Without a consistent role and consistent minutes no one can play their best, so the bench minutes should be roughly the same, night in, and night out, regardless of the moment, regardless of the opposition. The rotation will, of course, tighten in the playoffs, but the goal should be to be fresh once they get there. In a year like this, with so much parity, the home court advantage will mean less than ever, so seeding should not be a concern.
Milton, Melton, Niang, and Paul Reed have all proven that they deserve more time and will be helpful assets when properly utilized. They are the ones most deserving of those additional 16- 18 minutes of time. Arguments can be made for Furk, Montrez Harrel, House Jr., and Thybulle to also get more time but the rotation should be consistent, so barring further injuries only one of those four should get that bump to consistent playing time. Good luck to Rivers choosing that, but that’s why he gets paid the big bucks.

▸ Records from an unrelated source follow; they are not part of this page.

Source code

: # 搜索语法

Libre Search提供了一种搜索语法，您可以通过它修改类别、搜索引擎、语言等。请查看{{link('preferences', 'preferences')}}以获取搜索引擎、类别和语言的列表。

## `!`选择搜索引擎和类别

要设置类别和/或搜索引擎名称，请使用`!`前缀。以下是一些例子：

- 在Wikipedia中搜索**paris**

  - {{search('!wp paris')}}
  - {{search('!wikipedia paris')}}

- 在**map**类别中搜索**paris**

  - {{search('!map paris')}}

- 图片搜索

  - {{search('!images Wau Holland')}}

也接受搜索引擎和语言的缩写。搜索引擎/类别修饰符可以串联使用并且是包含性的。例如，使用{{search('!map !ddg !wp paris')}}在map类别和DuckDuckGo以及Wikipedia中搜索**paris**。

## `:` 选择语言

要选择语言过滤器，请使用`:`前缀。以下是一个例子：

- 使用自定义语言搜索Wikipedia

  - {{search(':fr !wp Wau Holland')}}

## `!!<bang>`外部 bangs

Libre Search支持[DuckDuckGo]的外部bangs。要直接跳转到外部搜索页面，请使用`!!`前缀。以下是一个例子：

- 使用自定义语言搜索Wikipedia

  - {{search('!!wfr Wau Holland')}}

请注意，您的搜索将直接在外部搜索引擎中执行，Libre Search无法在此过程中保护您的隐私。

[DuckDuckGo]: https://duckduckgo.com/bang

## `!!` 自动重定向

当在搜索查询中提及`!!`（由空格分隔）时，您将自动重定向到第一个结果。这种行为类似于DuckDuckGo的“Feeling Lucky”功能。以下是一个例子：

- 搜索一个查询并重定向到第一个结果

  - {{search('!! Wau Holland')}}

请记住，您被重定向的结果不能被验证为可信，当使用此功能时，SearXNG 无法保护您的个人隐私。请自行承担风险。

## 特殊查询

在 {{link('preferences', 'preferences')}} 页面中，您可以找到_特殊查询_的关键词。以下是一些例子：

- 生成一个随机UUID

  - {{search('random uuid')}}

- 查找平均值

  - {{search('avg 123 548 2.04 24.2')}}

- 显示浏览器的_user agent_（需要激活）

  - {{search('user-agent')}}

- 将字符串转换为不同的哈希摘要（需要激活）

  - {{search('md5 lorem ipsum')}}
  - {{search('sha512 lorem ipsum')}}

This bench group has been so exciting and fun to watch because they are playing smart, fundamental basketball. Move the ball, swing it around the perimeter, drive and kick, pass more than dribble, move without the ball, don’t stand and watch, and attack the offensive glass. That style of play does not lend itself to “hero ball”, and it’s in the 76ers best interest to continue that, even when the “heroes” return. Fast, aggressive basketball on both sides keeps the opposition on their heels and that is how games are won. Save the heroics for the playoffs, when it matters.
If this team struggles when the stars return that tells everyone that Rivers is stubbornly refusing to learn from these games and would prefer to slam into the same walls over and over again just to prove that he was right all along. Those issues have followed him from his days with the Clippers and we are seeing the exact same problems here. If he can make these changes, this team can contend, and if not he needs to go.
A team that is this deep and talented desperately needs a flexible, creative coach who will properly utilize the skills of every player, not just the stars. There have been a number of arguments among the fans and media either for or against Glenn Rivers as the coach in Philadelphia, but this is truly going to be the acid test. This season has shown everyone all they need to see. The talent is here, and they are capable of playing well together. If they play well, Rivers can cement his place as an all-time great coach, If they don’t, there is truly only one man to blame. And replace.